TRY IT: The entries that follow must be given again exactly, with the pictures excluded.
##### SOURCE DATA #####
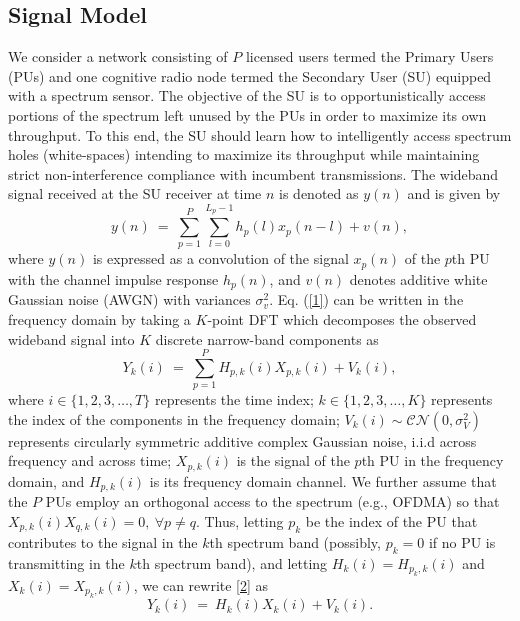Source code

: \documentclass[10pt,twocolumn]{IEEEtran}
\newcommand{\sst}[1]{}
\newcommand{\add}[1]{{\color{red}{#1}}}
\begin{document}
\subsection{Signal Model}\label{A}
We consider a network consisting of $P$ licensed users termed the Primary Users (PUs) and one cognitive radio node termed the Secondary User (SU) equipped with a spectrum sensor. The objective of the SU is to opportunistically access portions of the spectrum left unused by the PUs in order to maximize its own throughput. To this end, the SU should learn how to intelligently access spectrum holes (white-spaces) intending to maximize its throughput while maintaining strict non-interference compliance with incumbent transmissions.
The wideband signal received at the SU receiver at time $n$ is denoted as $y(n)$ and is given by 
\begin{equation}\label{1}
    y(n)\ =\ \sum_{p=1}^{P}\sum_{l=0}^{L_{p}-1} h_{p}(l)x_{p}(n-l) + v(n),
\end{equation}
where $y(n)$ is expressed as a convolution of the signal $x_{p}(n)$ of the $p$th PU with the channel impulse response $h_{p}(n)$, and $v(n)$ denotes additive white Gaussian noise (AWGN) with variances $\sigma_v^2$. Eq. (\ref{1}) can be written in the frequency domain by taking a $K$-point DFT which decomposes the observed wideband signal into $K$ discrete narrow-band components as 
\begin{equation}\label{2}
    Y_k(i)\ =\ \sum_{p=1}^{P}H_{p,k}(i)X_{p,k}(i)+V_k(i),
\end{equation}
where $i {\in} \{1,2,3,\dots,T\}$ represents the time index; $k {\in} \{1,2,3,\dots,K\}$ represents the index of the components in the frequency domain; $V_k(i) {\sim} \mathcal{CN}(0,\sigma_V^2)$ represents\sst{ a} circularly symmetric additive complex Gaussian noise\sst{ sample}, i.i.d across frequency and across time\add{, and independent of $H$ and X}; $X_{p,k}(i)$ is the signal of the $p$th PU in the frequency domain, and $H_{p,k}(i)$ is its frequency domain channel.\sst{ The noise samples are assumed to be independent of the occupancy state of the channels.} We further assume that the $P$ PUs employ an orthogonal access to the spectrum (e.g., OFDMA) so that $X_{p,k}(i)X_{q,k}(i)=0,\ \forall p\neq q$. Thus, letting $p_k$ be the index of the PU that contributes to the signal in the $k$th spectrum band (possibly, $p_k=0$ if no PU is transmitting in the $k$th spectrum band), and letting  $H_{k}(i)=H_{p_k,k}(i)$ and $X_{k}(i)=X_{p_k,k}(i)$, we can rewrite \eqref{2} as 
\begin{equation}\label{3}
    Y_k(i)\ =\ H_{k}(i)X_{k}(i) + V_k(i).
\end{equation}
\end{document}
#####
RESULT OF THE TASK:
Source code

: \documentclass[10pt,twocolumn]{IEEEtran}
\newcommand{\sst}[1]{}
\newcommand{\add}[1]{{\color{red}{#1}}}
\begin{document}
\subsection{Signal Model}\label{A}
We consider a network consisting of $P$ licensed users termed the Primary Users (PUs) and one cognitive radio node termed the Secondary User (SU) equipped with a spectrum sensor. The objective of the SU is to opportunistically access portions of the spectrum left unused by the PUs in order to maximize its own throughput. To this end, the SU should learn how to intelligently access spectrum holes (white-spaces) intending to maximize its throughput while maintaining strict non-interference compliance with incumbent transmissions.
The wideband signal received at the SU receiver at time $n$ is denoted as $y(n)$ and is given by 
\begin{equation}\label{1}
    y(n)\ =\ \sum_{p=1}^{P}\sum_{l=0}^{L_{p}-1} h_{p}(l)x_{p}(n-l) + v(n),
\end{equation}
where $y(n)$ is expressed as a convolution of the signal $x_{p}(n)$ of the $p$th PU with the channel impulse response $h_{p}(n)$, and $v(n)$ denotes additive white Gaussian noise (AWGN) with variances $\sigma_v^2$. Eq. (\ref{1}) can be written in the frequency domain by taking a $K$-point DFT which decomposes the observed wideband signal into $K$ discrete narrow-band components as 
\begin{equation}\label{2}
    Y_k(i)\ =\ \sum_{p=1}^{P}H_{p,k}(i)X_{p,k}(i)+V_k(i),
\end{equation}
where $i {\in} \{1,2,3,\dots,T\}$ represents the time index; $k {\in} \{1,2,3,\dots,K\}$ represents the index of the components in the frequency domain; $V_k(i) {\sim} \mathcal{CN}(0,\sigma_V^2)$ represents\sst{ a} circularly symmetric additive complex Gaussian noise\sst{ sample}, i.i.d across frequency and across time\add{, and independent of $H$ and X}; $X_{p,k}(i)$ is the signal of the $p$th PU in the frequency domain, and $H_{p,k}(i)$ is its frequency domain channel.\sst{ The noise samples are assumed to be independent of the occupancy state of the channels.} We further assume that the $P$ PUs employ an orthogonal access to the spectrum (e.g., OFDMA) so that $X_{p,k}(i)X_{q,k}(i)=0,\ \forall p\neq q$. Thus, letting $p_k$ be the index of the PU that contributes to the signal in the $k$th spectrum band (possibly, $p_k=0$ if no PU is transmitting in the $k$th spectrum band), and letting  $H_{k}(i)=H_{p_k,k}(i)$ and $X_{k}(i)=X_{p_k,k}(i)$, we can rewrite \eqref{2} as 
\begin{equation}\label{3}
    Y_k(i)\ =\ H_{k}(i)X_{k}(i) + V_k(i).
\end{equation}
\end{document}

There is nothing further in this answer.